# [DESCRIPTION OF THE TASK]
Repeat every record exactly, but omit the images.

# [PROVIDED DATA]
▼

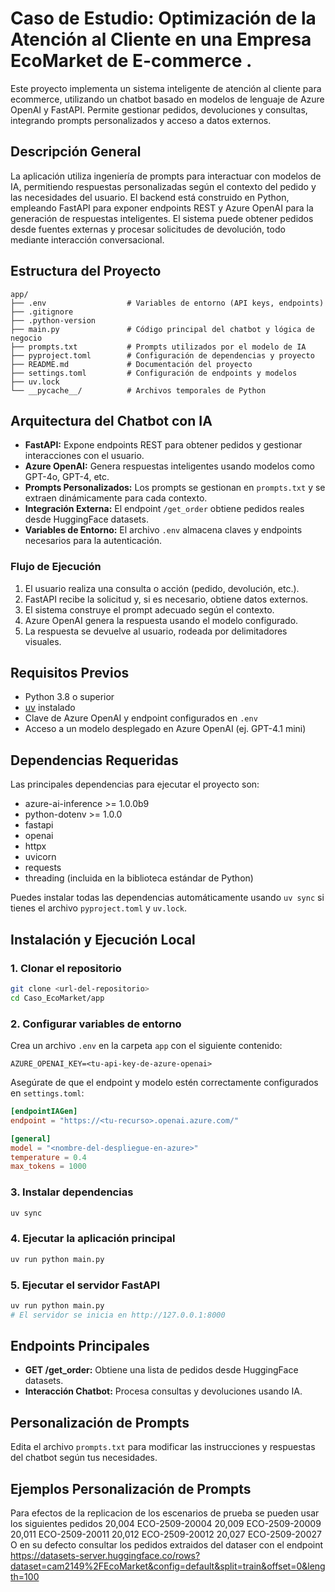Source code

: # Caso de Estudio: Optimización de la Atención al Cliente en una Empresa EcoMarket de E-commerce .


Este proyecto implementa un sistema inteligente de atención al cliente para ecommerce, utilizando un chatbot basado en modelos de lenguaje de Azure OpenAI y FastAPI. Permite gestionar pedidos, devoluciones y consultas, integrando prompts personalizados y acceso a datos externos.

## Descripción General

La aplicación utiliza ingeniería de prompts para interactuar con modelos de IA, permitiendo respuestas personalizadas según el contexto del pedido y las necesidades del usuario. El backend está construido en Python, empleando FastAPI para exponer endpoints REST y Azure OpenAI para la generación de respuestas inteligentes. El sistema puede obtener pedidos desde fuentes externas y procesar solicitudes de devolución, todo mediante interacción conversacional.

## Estructura del Proyecto

```plaintext
app/
├── .env                  # Variables de entorno (API keys, endpoints)
├── .gitignore
├── .python-version
├── main.py               # Código principal del chatbot y lógica de negocio
├── prompts.txt           # Prompts utilizados por el modelo de IA
├── pyproject.toml        # Configuración de dependencias y proyecto
├── README.md             # Documentación del proyecto
├── settings.toml         # Configuración de endpoints y modelos
├── uv.lock
└── __pycache__/          # Archivos temporales de Python
```

## Arquitectura del Chatbot con IA

- **FastAPI:** Expone endpoints REST para obtener pedidos y gestionar interacciones con el usuario.
- **Azure OpenAI:** Genera respuestas inteligentes usando modelos como GPT-4o, GPT-4, etc.
- **Prompts Personalizados:** Los prompts se gestionan en `prompts.txt` y se extraen dinámicamente para cada contexto.
- **Integración Externa:** El endpoint `/get_order` obtiene pedidos reales desde HuggingFace datasets.
- **Variables de Entorno:** El archivo `.env` almacena claves y endpoints necesarios para la autenticación.

### Flujo de Ejecución

1. El usuario realiza una consulta o acción (pedido, devolución, etc.).
2. FastAPI recibe la solicitud y, si es necesario, obtiene datos externos.
3. El sistema construye el prompt adecuado según el contexto.
4. Azure OpenAI genera la respuesta usando el modelo configurado.
5. La respuesta se devuelve al usuario, rodeada por delimitadores visuales.

## Requisitos Previos

- Python 3.8 o superior
- [uv](https://docs.astral.sh/uv/) instalado
- Clave de Azure OpenAI y endpoint configurados en `.env`
- Acceso a un modelo desplegado en Azure OpenAI (ej. GPT-4.1 mini)


## Dependencias Requeridas

Las principales dependencias para ejecutar el proyecto son:

- azure-ai-inference >= 1.0.0b9
- python-dotenv >= 1.0.0
- fastapi
- openai
- httpx
- uvicorn
- requests
- threading (incluida en la biblioteca estándar de Python)

Puedes instalar todas las dependencias automáticamente usando `uv sync` si tienes el archivo `pyproject.toml` y `uv.lock`.

## Instalación y Ejecución Local

### 1. Clonar el repositorio

```bash
git clone <url-del-repositorio>
cd Caso_EcoMarket/app
```

### 2. Configurar variables de entorno

Crea un archivo `.env` en la carpeta `app` con el siguiente contenido:

```env
AZURE_OPENAI_KEY=<tu-api-key-de-azure-openai>
```

Asegúrate de que el endpoint y modelo estén correctamente configurados en `settings.toml`:

```toml
[endpointIAGen]
endpoint = "https://<tu-recurso>.openai.azure.com/"

[general]
model = "<nombre-del-despliegue-en-azure>"
temperature = 0.4
max_tokens = 1000
```

### 3. Instalar dependencias

```bash
uv sync
```

### 4. Ejecutar la aplicación principal

```bash
uv run python main.py
```

### 5. Ejecutar el servidor FastAPI

```bash
uv run python main.py
# El servidor se inicia en http://127.0.0.1:8000
```

## Endpoints Principales

- **GET /get_order:** Obtiene una lista de pedidos desde HuggingFace datasets.
- **Interacción Chatbot:** Procesa consultas y devoluciones usando IA.

## Personalización de Prompts

Edita el archivo `prompts.txt` para modificar las instrucciones y respuestas del chatbot según tus necesidades.

## Ejemplos Personalización de Prompts
Para efectos de la replicacion de los escenarios de prueba se pueden usar los siguientes pedidos 
20,004 ECO-2509-20004
20,009 ECO-2509-20009
20,011 ECO-2509-20011
20,012 ECO-2509-20012
20,027 ECO-2509-20027
O en su defecto consultar los pedidos extraidos del dataser con el endpoint https://datasets-server.huggingface.co/rows?dataset=cam2149%2FEcoMarket&config=default&split=train&offset=0&length=100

▲

# [REPLY]
Source code

: # Caso de Estudio: Optimización de la Atención al Cliente en una Empresa EcoMarket de E-commerce .


Este proyecto implementa un sistema inteligente de atención al cliente para ecommerce, utilizando un chatbot basado en modelos de lenguaje de Azure OpenAI y FastAPI. Permite gestionar pedidos, devoluciones y consultas, integrando prompts personalizados y acceso a datos externos.

## Descripción General

La aplicación utiliza ingeniería de prompts para interactuar con modelos de IA, permitiendo respuestas personalizadas según el contexto del pedido y las necesidades del usuario. El backend está construido en Python, empleando FastAPI para exponer endpoints REST y Azure OpenAI para la generación de respuestas inteligentes. El sistema puede obtener pedidos desde fuentes externas y procesar solicitudes de devolución, todo mediante interacción conversacional.

## Estructura del Proyecto

```plaintext
app/
├── .env                  # Variables de entorno (API keys, endpoints)
├── .gitignore
├── .python-version
├── main.py               # Código principal del chatbot y lógica de negocio
├── prompts.txt           # Prompts utilizados por el modelo de IA
├── pyproject.toml        # Configuración de dependencias y proyecto
├── README.md             # Documentación del proyecto
├── settings.toml         # Configuración de endpoints y modelos
├── uv.lock
└── __pycache__/          # Archivos temporales de Python
```

## Arquitectura del Chatbot con IA

- **FastAPI:** Expone endpoints REST para obtener pedidos y gestionar interacciones con el usuario.
- **Azure OpenAI:** Genera respuestas inteligentes usando modelos como GPT-4o, GPT-4, etc.
- **Prompts Personalizados:** Los prompts se gestionan en `prompts.txt` y se extraen dinámicamente para cada contexto.
- **Integración Externa:** El endpoint `/get_order` obtiene pedidos reales desde HuggingFace datasets.
- **Variables de Entorno:** El archivo `.env` almacena claves y endpoints necesarios para la autenticación.

### Flujo de Ejecución

1. El usuario realiza una consulta o acción (pedido, devolución, etc.).
2. FastAPI recibe la solicitud y, si es necesario, obtiene datos externos.
3. El sistema construye el prompt adecuado según el contexto.
4. Azure OpenAI genera la respuesta usando el modelo configurado.
5. La respuesta se devuelve al usuario, rodeada por delimitadores visuales.

## Requisitos Previos

- Python 3.8 o superior
- [uv](https://docs.astral.sh/uv/) instalado
- Clave de Azure OpenAI y endpoint configurados en `.env`
- Acceso a un modelo desplegado en Azure OpenAI (ej. GPT-4.1 mini)


## Dependencias Requeridas

Las principales dependencias para ejecutar el proyecto son:

- azure-ai-inference >= 1.0.0b9
- python-dotenv >= 1.0.0
- fastapi
- openai
- httpx
- uvicorn
- requests
- threading (incluida en la biblioteca estándar de Python)

Puedes instalar todas las dependencias automáticamente usando `uv sync` si tienes el archivo `pyproject.toml` y `uv.lock`.

## Instalación y Ejecución Local

### 1. Clonar el repositorio

```bash
git clone <url-del-repositorio>
cd Caso_EcoMarket/app
```

### 2. Configurar variables de entorno

Crea un archivo `.env` en la carpeta `app` con el siguiente contenido:

```env
AZURE_OPENAI_KEY=<tu-api-key-de-azure-openai>
```

Asegúrate de que el endpoint y modelo estén correctamente configurados en `settings.toml`:

```toml
[endpointIAGen]
endpoint = "https://<tu-recurso>.openai.azure.com/"

[general]
model = "<nombre-del-despliegue-en-azure>"
temperature = 0.4
max_tokens = 1000
```

### 3. Instalar dependencias

```bash
uv sync
```

### 4. Ejecutar la aplicación principal

```bash
uv run python main.py
```

### 5. Ejecutar el servidor FastAPI

```bash
uv run python main.py
# El servidor se inicia en http://127.0.0.1:8000
```

## Endpoints Principales

- **GET /get_order:** Obtiene una lista de pedidos desde HuggingFace datasets.
- **Interacción Chatbot:** Procesa consultas y devoluciones usando IA.

## Personalización de Prompts

Edita el archivo `prompts.txt` para modificar las instrucciones y respuestas del chatbot según tus necesidades.

## Ejemplos Personalización de Prompts
Para efectos de la replicacion de los escenarios de prueba se pueden usar los siguientes pedidos 
20,004 ECO-2509-20004
20,009 ECO-2509-20009
20,011 ECO-2509-20011
20,012 ECO-2509-20012
20,027 ECO-2509-20027
O en su defecto consultar los pedidos extraidos del dataser con el endpoint https://datasets-server.huggingface.co/rows?dataset=cam2149%2FEcoMarket&config=default&split=train&offset=0&length=100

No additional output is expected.